In the data below, which lines hold "String"? Copy every one.

GIVEN ENTRIES |
******************************

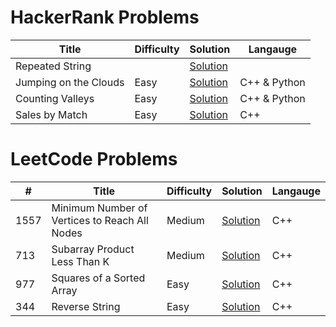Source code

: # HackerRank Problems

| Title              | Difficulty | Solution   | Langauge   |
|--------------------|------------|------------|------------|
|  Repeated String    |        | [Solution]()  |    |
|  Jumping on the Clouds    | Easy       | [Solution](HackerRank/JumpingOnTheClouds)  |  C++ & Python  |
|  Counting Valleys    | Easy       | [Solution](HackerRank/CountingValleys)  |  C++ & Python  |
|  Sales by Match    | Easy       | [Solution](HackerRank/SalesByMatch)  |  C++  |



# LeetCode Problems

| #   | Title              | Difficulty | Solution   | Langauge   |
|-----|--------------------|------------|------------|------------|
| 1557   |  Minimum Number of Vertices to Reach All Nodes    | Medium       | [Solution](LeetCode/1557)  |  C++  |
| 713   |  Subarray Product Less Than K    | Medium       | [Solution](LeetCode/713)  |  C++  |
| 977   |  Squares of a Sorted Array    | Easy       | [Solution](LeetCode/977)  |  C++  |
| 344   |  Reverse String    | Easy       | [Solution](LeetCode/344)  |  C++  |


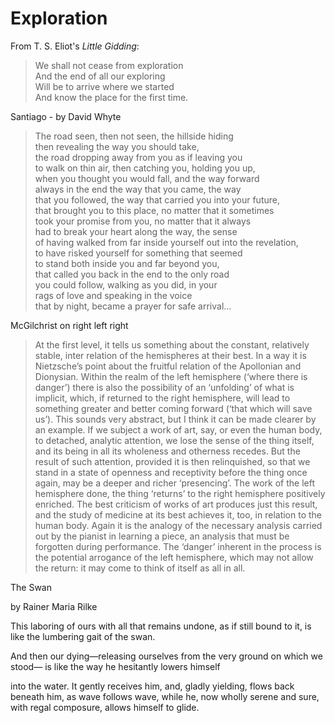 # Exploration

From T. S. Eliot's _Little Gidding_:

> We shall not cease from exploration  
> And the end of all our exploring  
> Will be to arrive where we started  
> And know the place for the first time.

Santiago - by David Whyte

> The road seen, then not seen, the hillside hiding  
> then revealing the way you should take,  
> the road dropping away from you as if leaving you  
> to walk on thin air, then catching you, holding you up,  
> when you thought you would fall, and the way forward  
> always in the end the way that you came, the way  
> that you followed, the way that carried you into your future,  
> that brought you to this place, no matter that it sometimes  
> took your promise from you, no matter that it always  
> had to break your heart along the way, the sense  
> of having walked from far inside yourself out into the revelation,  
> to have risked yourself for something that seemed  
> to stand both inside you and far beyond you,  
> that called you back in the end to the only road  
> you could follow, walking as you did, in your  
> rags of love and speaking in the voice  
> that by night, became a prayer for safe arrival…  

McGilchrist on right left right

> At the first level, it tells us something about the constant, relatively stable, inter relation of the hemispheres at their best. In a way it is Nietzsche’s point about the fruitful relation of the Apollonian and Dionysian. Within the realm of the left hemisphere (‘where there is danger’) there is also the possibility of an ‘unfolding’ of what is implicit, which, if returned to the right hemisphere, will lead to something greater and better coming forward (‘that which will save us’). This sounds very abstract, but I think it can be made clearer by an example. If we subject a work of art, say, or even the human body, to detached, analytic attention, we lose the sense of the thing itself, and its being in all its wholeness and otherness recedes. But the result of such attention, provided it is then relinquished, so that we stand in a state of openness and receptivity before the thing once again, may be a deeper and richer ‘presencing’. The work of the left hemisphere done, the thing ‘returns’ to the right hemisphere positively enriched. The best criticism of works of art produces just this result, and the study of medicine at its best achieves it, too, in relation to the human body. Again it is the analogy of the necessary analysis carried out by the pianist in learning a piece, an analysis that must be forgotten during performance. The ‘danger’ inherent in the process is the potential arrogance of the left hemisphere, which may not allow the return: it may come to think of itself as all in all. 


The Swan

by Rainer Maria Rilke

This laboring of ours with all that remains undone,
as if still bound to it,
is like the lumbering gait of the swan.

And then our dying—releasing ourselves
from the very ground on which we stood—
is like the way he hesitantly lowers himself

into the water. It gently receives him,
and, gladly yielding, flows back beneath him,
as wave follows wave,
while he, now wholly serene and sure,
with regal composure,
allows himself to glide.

******************************

RESULT |
|  Repeated String    |        | [Solution]()  |    |
| 344   |  Reverse String    | Easy       | [Solution](LeetCode/344)  |  C++  |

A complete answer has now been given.